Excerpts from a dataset
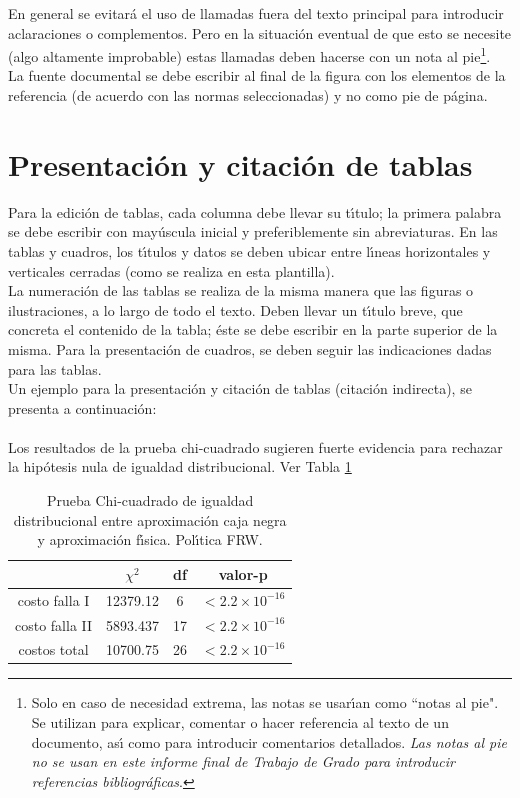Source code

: En general se evitar\'{a} el uso de llamadas fuera del texto principal para introducir aclaraciones o complementos. Pero en la situaci\'{o}n eventual de que esto se necesite (algo altamente improbable) estas llamadas deben hacerse con un nota al pie\footnote{ Solo en caso de necesidad extrema, las notas se usar\'{\i}an como ``notas al pie". Se utilizan para explicar, comentar o hacer referencia al texto de un documento, as\'{\i} como para introducir comentarios detallados. \emph{Las notas al pie no se usan en este informe final de Trabajo de Grado para introducir referencias bibliogr\'{a}ficas}.}.\\

La fuente documental se debe escribir al final de la figura con los elementos de la referencia (de acuerdo con las normas seleccionadas) y no como pie de p\'{a}gina. \\

\section{Presentaci\'{o}n y citaci\'{o}n de tablas}

Para la edici\'{o}n de tablas, cada columna debe llevar su t\'{\i}tulo; la primera palabra se debe escribir con may\'{u}scula inicial y preferiblemente sin abreviaturas. En las tablas y cuadros, los t\'{\i}tulos y datos se deben ubicar entre l\'{\i}neas horizontales y verticales cerradas (como se realiza en esta plantilla).\\

La numeraci\'{o}n de las tablas se realiza de la misma manera que las figuras o ilustraciones, a lo largo de todo el texto. Deben llevar un t\'{\i}tulo breve, que concreta el contenido de la tabla; \'{e}ste se debe escribir en la parte superior de la misma. Para la presentaci\'{o}n de cuadros, se deben seguir las indicaciones dadas para las tablas.\\

Un ejemplo para la presentaci\'{o}n y citaci\'{o}n de tablas (citaci\'{o}n indirecta), se presenta a continuaci\'{o}n:\\
\\
Los resultados de la prueba chi-cuadrado sugieren fuerte evidencia para rechazar la hip\'{o}tesis nula de igualdad distribucional. Ver Tabla \ref{Ta} \\

\begin{table}[htbp]
\centering
\caption{Prueba Chi-cuadrado de igualdad distribucional entre aproximaci\'{o}n caja negra y aproximaci\'{o}n f\'{\i}sica. Pol\'{\i}tica FRW.} \label{Ta}
\begin{tabular}{|c|c|c|c|} \hline              
  & $\chi^{2}$  & df   & valor-p  \\\hline
costo falla I & 12379.12 & 6 & $< 2.2 \times 10^{-16}$ \\\hline
costo falla II & 5893.437 & 17 & $< 2.2 \times 10^{-16}$ \\\hline
costos total & 10700.75 & 26 & $< 2.2 \times 10^{-16}$  \\\hline
\end{tabular}%
\end{table}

§ Assignment
Filter the entries by the string "tabular" and copy each matching line.

§ Answer space
\begin{tabular}{|c|c|c|c|} \hline              
\end{tabular}%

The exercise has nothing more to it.